Root on ZFS maintenance

Boot Environment

This section is compatible with Alpine, Arch, Fedora and RHEL guides. Not necessary for NixOS. Incompatible with Ubuntu and Debian guides.

Note: boot environments as described below are intended only for system recovery purposes, that is, you boot into the alternate boot environment once to perform system recovery on the default datasets:

rpool/distro/root
bpool/distro/root

then reboot to those datasets once you have successfully recovered the system.

Switching the default boot environment complicates bootloader recovery and other maintenance operations and is thus currently not supported.

  1. If you want to use the @initial-installation snapshot created during installation, set my_boot_env=initial-installation and skip Step 3 and 4.

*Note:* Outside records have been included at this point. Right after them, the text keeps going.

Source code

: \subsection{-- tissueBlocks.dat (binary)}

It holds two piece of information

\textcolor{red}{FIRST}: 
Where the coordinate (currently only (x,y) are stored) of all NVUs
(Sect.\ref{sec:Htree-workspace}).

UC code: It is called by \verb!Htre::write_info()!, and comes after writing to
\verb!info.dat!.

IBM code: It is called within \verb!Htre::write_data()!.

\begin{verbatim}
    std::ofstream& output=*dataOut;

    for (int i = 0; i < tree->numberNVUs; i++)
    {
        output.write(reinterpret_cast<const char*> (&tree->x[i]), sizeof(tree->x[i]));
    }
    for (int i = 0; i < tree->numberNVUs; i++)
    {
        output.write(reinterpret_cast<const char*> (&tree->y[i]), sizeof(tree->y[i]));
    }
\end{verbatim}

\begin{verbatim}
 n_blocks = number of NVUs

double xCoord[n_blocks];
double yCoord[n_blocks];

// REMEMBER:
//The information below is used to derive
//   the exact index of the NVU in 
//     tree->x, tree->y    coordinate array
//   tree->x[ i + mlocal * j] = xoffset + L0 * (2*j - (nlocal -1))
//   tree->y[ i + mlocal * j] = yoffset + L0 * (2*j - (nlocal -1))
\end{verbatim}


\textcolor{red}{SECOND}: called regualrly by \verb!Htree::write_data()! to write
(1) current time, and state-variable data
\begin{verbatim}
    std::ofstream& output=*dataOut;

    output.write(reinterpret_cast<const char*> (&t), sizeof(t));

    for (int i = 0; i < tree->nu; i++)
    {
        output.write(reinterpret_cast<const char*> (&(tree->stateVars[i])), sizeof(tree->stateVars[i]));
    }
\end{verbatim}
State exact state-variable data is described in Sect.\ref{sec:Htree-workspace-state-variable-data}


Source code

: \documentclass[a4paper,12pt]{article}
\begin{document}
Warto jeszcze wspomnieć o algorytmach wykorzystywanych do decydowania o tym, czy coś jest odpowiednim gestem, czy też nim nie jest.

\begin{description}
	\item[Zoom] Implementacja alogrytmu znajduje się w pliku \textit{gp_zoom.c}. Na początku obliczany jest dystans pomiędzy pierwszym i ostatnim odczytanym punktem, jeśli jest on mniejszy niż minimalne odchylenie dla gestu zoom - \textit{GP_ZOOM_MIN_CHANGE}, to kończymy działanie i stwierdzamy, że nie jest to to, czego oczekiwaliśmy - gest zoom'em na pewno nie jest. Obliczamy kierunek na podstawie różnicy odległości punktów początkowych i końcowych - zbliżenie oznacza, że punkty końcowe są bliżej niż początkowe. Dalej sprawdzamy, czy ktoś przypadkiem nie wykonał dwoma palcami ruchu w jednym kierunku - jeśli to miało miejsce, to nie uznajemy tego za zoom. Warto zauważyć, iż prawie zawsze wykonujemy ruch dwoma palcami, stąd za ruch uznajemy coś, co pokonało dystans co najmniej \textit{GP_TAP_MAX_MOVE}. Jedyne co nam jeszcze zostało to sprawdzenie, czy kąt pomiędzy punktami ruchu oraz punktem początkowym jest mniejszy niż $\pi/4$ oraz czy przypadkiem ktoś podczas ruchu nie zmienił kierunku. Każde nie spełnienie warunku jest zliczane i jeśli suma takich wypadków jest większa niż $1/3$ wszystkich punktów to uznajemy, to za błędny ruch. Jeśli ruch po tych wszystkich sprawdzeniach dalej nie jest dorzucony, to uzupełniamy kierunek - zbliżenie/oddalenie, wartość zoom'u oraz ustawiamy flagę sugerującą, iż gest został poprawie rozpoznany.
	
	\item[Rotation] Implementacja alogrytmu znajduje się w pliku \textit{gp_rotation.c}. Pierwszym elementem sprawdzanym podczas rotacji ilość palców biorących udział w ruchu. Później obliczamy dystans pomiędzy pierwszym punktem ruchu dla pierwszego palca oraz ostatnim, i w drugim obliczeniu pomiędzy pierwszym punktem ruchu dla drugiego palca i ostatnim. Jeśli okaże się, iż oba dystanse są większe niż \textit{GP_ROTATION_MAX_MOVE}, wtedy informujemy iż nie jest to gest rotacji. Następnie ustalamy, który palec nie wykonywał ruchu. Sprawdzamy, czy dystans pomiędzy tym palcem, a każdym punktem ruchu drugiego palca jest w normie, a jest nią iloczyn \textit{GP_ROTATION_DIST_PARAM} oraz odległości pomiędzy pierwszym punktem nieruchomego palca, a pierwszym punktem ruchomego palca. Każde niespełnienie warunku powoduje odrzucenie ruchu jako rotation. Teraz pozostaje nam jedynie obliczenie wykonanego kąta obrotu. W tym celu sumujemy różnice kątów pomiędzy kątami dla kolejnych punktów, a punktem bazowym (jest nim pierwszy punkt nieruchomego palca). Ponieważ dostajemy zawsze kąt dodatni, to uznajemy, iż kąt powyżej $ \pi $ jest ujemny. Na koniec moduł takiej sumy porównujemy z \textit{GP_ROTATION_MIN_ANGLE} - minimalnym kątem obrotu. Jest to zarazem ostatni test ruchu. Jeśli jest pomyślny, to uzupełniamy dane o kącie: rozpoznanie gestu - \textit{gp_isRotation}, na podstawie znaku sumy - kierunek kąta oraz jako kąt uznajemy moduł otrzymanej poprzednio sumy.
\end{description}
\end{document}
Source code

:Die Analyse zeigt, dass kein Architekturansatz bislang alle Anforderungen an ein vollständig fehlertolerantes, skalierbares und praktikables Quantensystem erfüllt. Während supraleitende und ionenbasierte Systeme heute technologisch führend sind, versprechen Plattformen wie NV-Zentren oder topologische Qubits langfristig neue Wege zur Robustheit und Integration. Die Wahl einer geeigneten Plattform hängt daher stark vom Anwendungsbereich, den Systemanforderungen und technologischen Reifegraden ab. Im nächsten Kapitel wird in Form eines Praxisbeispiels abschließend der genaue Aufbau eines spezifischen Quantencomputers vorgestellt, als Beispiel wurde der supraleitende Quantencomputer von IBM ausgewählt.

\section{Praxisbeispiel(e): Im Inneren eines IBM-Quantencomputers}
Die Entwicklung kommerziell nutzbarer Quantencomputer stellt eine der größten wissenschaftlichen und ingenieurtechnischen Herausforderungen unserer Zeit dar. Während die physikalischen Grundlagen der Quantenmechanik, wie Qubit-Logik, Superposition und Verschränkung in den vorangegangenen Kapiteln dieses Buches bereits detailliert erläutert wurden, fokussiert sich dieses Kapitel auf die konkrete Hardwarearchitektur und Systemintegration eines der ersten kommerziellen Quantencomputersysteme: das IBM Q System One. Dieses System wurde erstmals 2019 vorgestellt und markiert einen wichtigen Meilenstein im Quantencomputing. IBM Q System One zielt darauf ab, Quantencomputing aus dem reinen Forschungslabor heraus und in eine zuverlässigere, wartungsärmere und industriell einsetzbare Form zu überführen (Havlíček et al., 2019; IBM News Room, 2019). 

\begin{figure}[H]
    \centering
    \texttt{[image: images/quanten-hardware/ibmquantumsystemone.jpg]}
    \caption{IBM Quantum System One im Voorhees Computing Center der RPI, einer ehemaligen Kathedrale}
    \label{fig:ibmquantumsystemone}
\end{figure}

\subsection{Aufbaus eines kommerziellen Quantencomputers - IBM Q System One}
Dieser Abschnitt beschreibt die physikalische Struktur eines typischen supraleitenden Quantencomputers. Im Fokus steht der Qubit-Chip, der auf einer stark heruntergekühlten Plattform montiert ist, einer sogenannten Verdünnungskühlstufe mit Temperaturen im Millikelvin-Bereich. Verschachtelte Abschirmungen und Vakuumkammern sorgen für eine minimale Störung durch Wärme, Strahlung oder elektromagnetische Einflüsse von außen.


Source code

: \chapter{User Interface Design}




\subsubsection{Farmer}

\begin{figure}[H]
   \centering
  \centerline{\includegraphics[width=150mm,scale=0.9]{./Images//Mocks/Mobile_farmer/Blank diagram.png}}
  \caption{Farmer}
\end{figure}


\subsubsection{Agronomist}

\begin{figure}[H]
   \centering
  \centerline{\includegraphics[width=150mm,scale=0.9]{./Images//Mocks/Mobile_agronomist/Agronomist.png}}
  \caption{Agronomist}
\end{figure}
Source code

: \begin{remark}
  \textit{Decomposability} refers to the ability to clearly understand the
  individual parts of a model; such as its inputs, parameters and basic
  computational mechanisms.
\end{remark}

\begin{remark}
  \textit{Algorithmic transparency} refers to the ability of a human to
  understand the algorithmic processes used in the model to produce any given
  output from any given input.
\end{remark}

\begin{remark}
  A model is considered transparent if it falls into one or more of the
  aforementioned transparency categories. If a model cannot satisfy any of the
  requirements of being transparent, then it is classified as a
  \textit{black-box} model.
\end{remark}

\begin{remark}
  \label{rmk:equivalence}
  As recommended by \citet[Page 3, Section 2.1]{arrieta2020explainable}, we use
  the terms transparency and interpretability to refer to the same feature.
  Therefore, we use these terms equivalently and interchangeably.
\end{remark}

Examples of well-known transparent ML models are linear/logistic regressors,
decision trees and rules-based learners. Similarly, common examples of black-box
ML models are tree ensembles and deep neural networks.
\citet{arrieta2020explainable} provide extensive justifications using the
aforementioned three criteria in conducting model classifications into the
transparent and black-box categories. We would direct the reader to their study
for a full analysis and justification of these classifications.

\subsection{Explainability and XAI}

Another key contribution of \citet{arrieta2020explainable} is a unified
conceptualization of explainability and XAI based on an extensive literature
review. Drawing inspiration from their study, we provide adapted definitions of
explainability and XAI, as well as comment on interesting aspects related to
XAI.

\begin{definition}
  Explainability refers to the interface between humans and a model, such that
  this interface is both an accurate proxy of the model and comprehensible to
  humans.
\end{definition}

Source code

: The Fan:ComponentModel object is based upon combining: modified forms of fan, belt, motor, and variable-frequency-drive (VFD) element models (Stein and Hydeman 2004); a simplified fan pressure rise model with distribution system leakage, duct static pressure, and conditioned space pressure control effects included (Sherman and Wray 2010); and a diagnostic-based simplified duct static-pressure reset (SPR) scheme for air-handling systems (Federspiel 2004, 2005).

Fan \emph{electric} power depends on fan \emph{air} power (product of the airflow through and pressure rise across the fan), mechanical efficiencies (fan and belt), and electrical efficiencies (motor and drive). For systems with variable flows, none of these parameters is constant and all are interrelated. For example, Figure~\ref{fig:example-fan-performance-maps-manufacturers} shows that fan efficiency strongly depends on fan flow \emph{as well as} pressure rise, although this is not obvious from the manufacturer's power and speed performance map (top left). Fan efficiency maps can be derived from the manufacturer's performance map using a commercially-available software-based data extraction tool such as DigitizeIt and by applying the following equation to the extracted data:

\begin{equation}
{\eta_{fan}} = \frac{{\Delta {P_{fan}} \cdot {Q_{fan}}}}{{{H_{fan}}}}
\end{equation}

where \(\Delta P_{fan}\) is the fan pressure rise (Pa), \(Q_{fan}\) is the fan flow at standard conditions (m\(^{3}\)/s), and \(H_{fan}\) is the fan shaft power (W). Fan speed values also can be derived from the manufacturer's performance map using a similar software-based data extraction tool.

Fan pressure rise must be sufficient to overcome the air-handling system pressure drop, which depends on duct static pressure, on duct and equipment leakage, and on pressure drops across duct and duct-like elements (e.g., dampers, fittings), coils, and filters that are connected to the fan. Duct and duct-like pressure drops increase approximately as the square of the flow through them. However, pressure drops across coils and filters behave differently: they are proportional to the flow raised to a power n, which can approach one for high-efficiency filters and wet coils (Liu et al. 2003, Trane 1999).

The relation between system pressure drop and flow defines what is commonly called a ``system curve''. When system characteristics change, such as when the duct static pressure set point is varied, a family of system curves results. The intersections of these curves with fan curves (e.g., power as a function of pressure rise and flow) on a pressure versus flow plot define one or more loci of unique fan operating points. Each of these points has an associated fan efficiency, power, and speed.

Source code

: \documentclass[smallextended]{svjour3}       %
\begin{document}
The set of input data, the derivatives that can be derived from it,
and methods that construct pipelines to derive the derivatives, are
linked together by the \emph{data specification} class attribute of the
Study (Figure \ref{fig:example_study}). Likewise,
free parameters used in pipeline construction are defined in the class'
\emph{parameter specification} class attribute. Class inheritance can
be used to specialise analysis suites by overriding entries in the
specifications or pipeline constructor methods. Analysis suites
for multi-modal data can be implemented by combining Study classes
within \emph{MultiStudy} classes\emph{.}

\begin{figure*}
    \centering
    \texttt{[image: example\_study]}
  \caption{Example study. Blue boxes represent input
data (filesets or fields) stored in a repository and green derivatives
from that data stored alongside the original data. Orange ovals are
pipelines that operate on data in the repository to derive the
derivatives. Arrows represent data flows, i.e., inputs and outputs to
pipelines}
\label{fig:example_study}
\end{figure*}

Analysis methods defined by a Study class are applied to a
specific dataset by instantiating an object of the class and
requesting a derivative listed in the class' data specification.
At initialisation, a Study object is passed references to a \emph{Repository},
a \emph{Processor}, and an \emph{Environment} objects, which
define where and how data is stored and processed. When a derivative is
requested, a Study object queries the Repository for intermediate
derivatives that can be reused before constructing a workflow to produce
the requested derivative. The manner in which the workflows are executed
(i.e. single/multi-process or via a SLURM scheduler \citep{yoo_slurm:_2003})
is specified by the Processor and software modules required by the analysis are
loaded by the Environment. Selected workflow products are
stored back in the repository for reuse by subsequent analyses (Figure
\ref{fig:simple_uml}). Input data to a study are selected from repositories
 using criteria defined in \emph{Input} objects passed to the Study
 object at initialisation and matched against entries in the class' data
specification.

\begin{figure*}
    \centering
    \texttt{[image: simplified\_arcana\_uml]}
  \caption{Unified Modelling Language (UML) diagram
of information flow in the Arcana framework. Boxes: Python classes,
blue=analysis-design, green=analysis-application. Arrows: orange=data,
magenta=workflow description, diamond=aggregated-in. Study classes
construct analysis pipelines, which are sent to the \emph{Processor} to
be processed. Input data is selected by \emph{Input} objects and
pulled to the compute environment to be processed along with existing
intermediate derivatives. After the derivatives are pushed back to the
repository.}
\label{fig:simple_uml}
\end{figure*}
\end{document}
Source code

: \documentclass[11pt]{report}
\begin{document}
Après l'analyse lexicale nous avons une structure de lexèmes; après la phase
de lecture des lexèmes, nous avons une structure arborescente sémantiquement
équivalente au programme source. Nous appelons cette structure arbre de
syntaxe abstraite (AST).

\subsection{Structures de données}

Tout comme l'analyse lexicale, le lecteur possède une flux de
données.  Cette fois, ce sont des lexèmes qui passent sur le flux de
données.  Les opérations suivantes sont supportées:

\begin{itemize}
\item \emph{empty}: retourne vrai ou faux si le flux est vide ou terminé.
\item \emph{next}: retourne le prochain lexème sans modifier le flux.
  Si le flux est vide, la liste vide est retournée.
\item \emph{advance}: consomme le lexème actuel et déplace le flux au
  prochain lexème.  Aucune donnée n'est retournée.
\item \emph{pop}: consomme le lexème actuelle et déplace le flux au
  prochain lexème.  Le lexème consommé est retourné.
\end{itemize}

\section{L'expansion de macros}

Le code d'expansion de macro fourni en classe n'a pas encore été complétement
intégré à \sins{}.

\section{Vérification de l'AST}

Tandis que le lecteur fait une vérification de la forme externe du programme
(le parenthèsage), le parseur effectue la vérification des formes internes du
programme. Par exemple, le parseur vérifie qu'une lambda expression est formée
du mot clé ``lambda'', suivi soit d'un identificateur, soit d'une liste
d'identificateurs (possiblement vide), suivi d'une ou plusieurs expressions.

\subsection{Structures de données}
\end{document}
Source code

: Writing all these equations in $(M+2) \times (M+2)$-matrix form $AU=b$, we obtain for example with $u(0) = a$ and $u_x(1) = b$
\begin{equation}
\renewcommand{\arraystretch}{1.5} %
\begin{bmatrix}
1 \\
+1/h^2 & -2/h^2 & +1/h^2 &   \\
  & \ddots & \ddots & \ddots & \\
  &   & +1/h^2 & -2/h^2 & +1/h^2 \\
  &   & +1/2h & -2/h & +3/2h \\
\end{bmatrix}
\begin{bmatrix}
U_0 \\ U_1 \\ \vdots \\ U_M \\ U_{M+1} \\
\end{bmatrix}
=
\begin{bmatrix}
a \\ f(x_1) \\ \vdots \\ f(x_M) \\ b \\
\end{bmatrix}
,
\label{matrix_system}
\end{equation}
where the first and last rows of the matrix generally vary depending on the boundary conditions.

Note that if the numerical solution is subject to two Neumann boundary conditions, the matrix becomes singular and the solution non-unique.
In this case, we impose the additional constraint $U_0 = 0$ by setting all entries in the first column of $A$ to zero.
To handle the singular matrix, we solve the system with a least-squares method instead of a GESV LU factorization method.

  2. Identify which dataset is currently mounted as root / and boot /boot

    set -x
    boot_dataset=$(df -P /boot | tail -n1 | cut -f1 -d' ' || true )
    root_dataset=$(df -P / | tail -n1 | cut -f1 -d' ' || true )
    
  3. Choose a name for the new boot environment

    my_boot_env=backup
    
  4. Take snapshots of the / and /boot datasets

    zfs snapshot "${boot_dataset}"@"${my_boot_env}"
    zfs snapshot "${root_dataset}"@"${my_boot_env}"
    
  5. Create clones from read-only snapshots

    new_root_dataset="${root_dataset%/*}"/"${my_boot_env}"
    new_boot_dataset="${boot_dataset%/*}"/"${my_boot_env}"
    
    zfs clone -o canmount=noauto \
      -o mountpoint=/ \
      "${root_dataset}"@"${my_boot_env}" \
      "${new_root_dataset}"
    
    zfs clone -o canmount=noauto \
      -o mountpoint=legacy \
      "${boot_dataset}"@"${my_boot_env}" \
      "${new_boot_dataset}"
    
  6. Mount clone and update file system table (fstab)

    MNT=$(mktemp -d)
    mount -t zfs -o zfsutil "${new_root_dataset}" "${MNT}"
    mount -t zfs  "${new_boot_dataset}" "${MNT}"/boot
    
    sed -i s,"${root_dataset}","${new_root_dataset}",g "${MNT}"/etc/fstab
    sed -i s,"${boot_dataset}","${new_boot_dataset}",g "${MNT}"/etc/fstab
    
    if test -f "${MNT}"/boot/grub/grub.cfg; then
      is_grub2=n
      sed -i s,"${boot_dataset#bpool/}","${new_boot_dataset#bpool/}",g "${MNT}"/boot/grub/grub.cfg
    elif test -f "${MNT}"/boot/grub2/grub.cfg; then
      is_grub2=y
      sed -i s,"${boot_dataset#bpool/}","${new_boot_dataset#bpool/}",g "${MNT}"/boot/grub2/grub.cfg
    else
      echo "ERROR: no grub menu found!"
      exit 1
    fi
    

    Do not proceed if no grub menu was found!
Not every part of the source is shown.